Header Critique : NO REST FOR THE BRAVE (PAS DE REPOS POUR LES BRAVES)

Critique du film et du DVD Zone 0
NO REST FOR THE BRAVE 2003

PAS DE REPOS POUR LES BRAVES 

C'est comme une légende dont personne n'aurait entendu parler.

Alain Guiraudie, déjà auteur du très réussi moyen métrage CE VIEUX REVE QUI BOUGE, récidive avec son premier long-métrage à la croisée de plusieurs chemins, entre fable, thriller, documentaire social et film fantastique. Prenant le contre-pied d'une narration logique, il réussit le tour de force de renouveler des genres codifiés, ruant dans les brancards de par un positionnement violemment progressiste et louchant vers l'anarchie.

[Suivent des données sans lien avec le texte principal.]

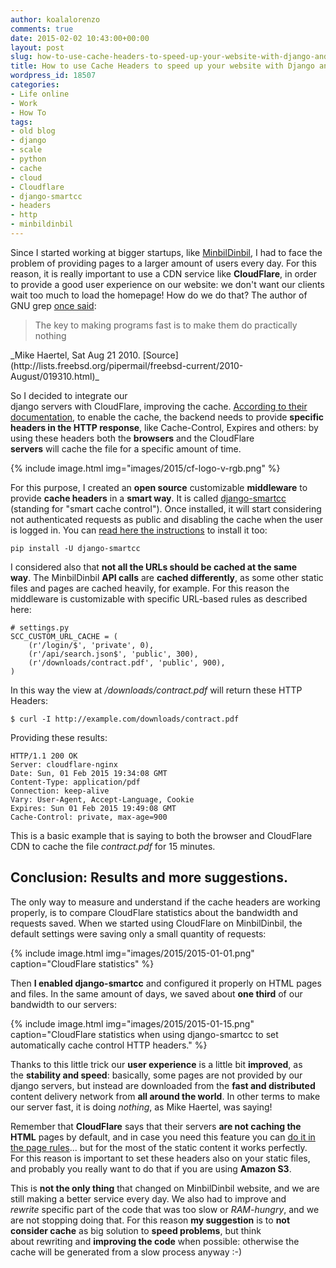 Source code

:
 ```yaml
---
author: koalalorenzo
comments: true
date: 2015-02-02 10:43:00+00:00
layout: post
slug: how-to-use-cache-headers-to-speed-up-your-website-with-django-and-cloudflare
title: How to use Cache Headers to speed up your website with Django and CloudFlare
wordpress_id: 18507
categories:
- Life online
- Work
- How To
tags:
- old blog
- django
- scale
- python
- cache
- cloud
- Cloudflare
- django-smartcc
- headers
- http
- minbildinbil
---
```


Since I started working at bigger startups, like [MinbilDinbil](http://minbildinbil.dk/), I had to face the problem of providing pages to a larger amount of users every day. For this reason, it is really important to use a CDN service like **CloudFlare**, in order to provide a good user experience on our website: we don't want our clients wait too much to load the homepage! How do we do that? The author of GNU grep [once said](http://lists.freebsd.org/pipermail/freebsd-current/2010-August/019310.html):


<blockquote>
The key to making programs fast is to make them
do practically nothing
</blockquote>
_Mike Haertel, Sat Aug 21 2010. [Source](http://lists.freebsd.org/pipermail/freebsd-current/2010-August/019310.html)_


So I decided to integrate our django servers with CloudFlare, improving the cache. [According to their documentation](https://support.cloudflare.com/hc/en-us/articles/202775670-How-Do-I-Tell-CloudFlare-What-to-Cache-), to enable the cache, the backend needs to provide **specific headers in the HTTP response**, like Cache-Control, Expires and others: by using these headers both the **browsers** and the CloudFlare **servers** will cache the file for a specific amount of time.

{%
  include image.html
  img="images/2015/cf-logo-v-rgb.png"
%}

For this purpose, I created an **open source** customizable **middleware** to provide **cache headers** in a **smart way**. It is called [django-smartcc](https://github.com/koalalorenzo/django-smartcc) (standing for "smart cache control"). Once installed, it will start considering not authenticated requests as public and disabling the cache when the user is logged in. You can [read here the instructions](https://github.com/koalalorenzo/django-smartcc/blob/master/README.md#installation) to install it too:

    pip install -U django-smartcc

<!--more-->
I considered also that **not all the URLs should be cached at the same way**. The MinbilDinbil **API calls** are **cached differently**, as some other static files and pages are cached heavily, for example. For this reason the middleware is customizable with specific URL-based rules as described here:


    # settings.py
    SCC_CUSTOM_URL_CACHE = (
        (r'/login/$', 'private', 0),
        (r'/api/search.json$', 'public', 300),
        (r'/downloads/contract.pdf', 'public', 900),
    )

In this way the view at _/downloads/contract.pdf_ will return these HTTP Headers:



    $ curl -I http://example.com/downloads/contract.pdf

Providing these results:

    HTTP/1.1 200 OK
    Server: cloudflare-nginx
    Date: Sun, 01 Feb 2015 19:34:08 GMT
    Content-Type: application/pdf
    Connection: keep-alive
    Vary: User-Agent, Accept-Language, Cookie
    Expires: Sun 01 Feb 2015 19:49:08 GMT
    Cache-Control: private, max-age=900

This is a basic example that is saying to both the browser and CloudFlare CDN to cache the file _contract.pdf_ for 15 minutes.



## Conclusion: Results and more suggestions.



The only way to measure and understand if the cache headers are working properly, is to compare CloudFlare statistics about the bandwidth and requests saved. When we started using CloudFlare on MinbilDinbil, the default settings were saving only a small quantity of requests:

{%
  include image.html
  img="images/2015/2015-01-01.png"
  caption="CloudFlare statistics"
%}

Then **I enabled django-smartcc** and configured it properly on HTML pages and files. In the same amount of days, we saved about **one third** of our bandwidth to our servers:

{%
  include image.html
  img="images/2015/2015-01-15.png"
  caption="CloudFlare statistics when using django-smartcc to set automatically cache control HTTP headers."
%}

Thanks to this little trick our **user experience** is a little bit **improved**, as the **stability and speed**: basically, some pages are not provided by our django servers, but instead are downloaded from the **fast and distributed** content delivery network from **all around the world**. In other terms to make our server fast, it is doing _nothing_, as Mike Haertel, was saying!

Remember that **CloudFlare** says that their servers **are not caching the HTML** pages by default, and in case you need this feature you can [do it in the page rules](https://blog.cloudflare.com/introducing-pagerules-fine-grained-feature-co/)... but for the most of the static content it works perfectly. For this reason is important to set these headers also on your static files, and probably you really want to do that if you are using **Amazon S3**.

This is **not the only thing** that changed on MinbilDinbil website, and we are still making a better service every day. We also had to improve and _rewrite_ specific part of the code that was too slow or _RAM-hungry_, and we are not stopping doing that. For this reason **my suggestion** is to **not consider cache** as big solution to **speed problems**, but think about rewriting and **improving the code** when possible: otherwise the cache will be generated from a slow process anyway :-)
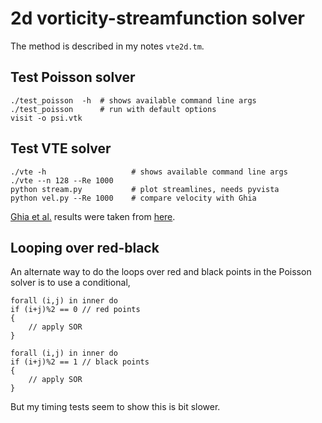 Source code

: # 2d vorticity-streamfunction solver

The method is described in my notes `vte2d.tm`.

## Test Poisson solver

```shell
./test_poisson  -h  # shows available command line args
./test_poisson      # run with default options
visit -o psi.vtk
```

## Test VTE solver

```shell
./vte -h                   # shows available command line args
./vte --n 128 --Re 1000
python stream.py           # plot streamlines, needs pyvista
python vel.py --Re 1000    # compare velocity with Ghia
```

[Ghia et al.](https://doi.org/10.1016/0021-9991(82)90058-4) results were taken from [here](https://github.com/CliMA/Oceananigans.jl/blob/main/validation/lid_driven_cavity/plot_lid_driven_cavity.py).

## Looping over red-black

An alternate way to do the loops over red and black points in the Poisson solver is to use a conditional,

```chapel
forall (i,j) in inner do
if (i+j)%2 == 0 // red points
{
    // apply SOR
}

forall (i,j) in inner do
if (i+j)%2 == 1 // black points
{
    // apply SOR
}
```

But my timing tests seem to show this is bit slower.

Basile (Thomas Suire, formidable) est une jeune homme fantasque obsédé par un rêve prémonitoire : celui de FaftaoLaoupo, annonciateur du dernier sommeil avant de mourir. Refusant de dormir, il tente alors de s'échapper de son village qui a, par ailleurs, été le théâtre du massacre de vingt habitants. Intrigué par le rêve de Basile, il est alors poursuivi par Johnny Goth (Laurent Soffiati) et Igor (Thomas Blanchard) qui font un lien avec le massacre. Basile est entre-temps devenu Hector, et vit avec Roger (Roger Guidone) à Village-Qui-Meurt. Il se rend régulièrement à Village-Qui-Vit pour y rencontrer ses amis… mais c'est là que Johnny Goth le repère. Commence alors une cavale à travers le monde, peuplée de rencontres hétéroclites et de trafics sur laquelle plane en plus l'ombre de FaftaoLaoupo et de la mort qui rode.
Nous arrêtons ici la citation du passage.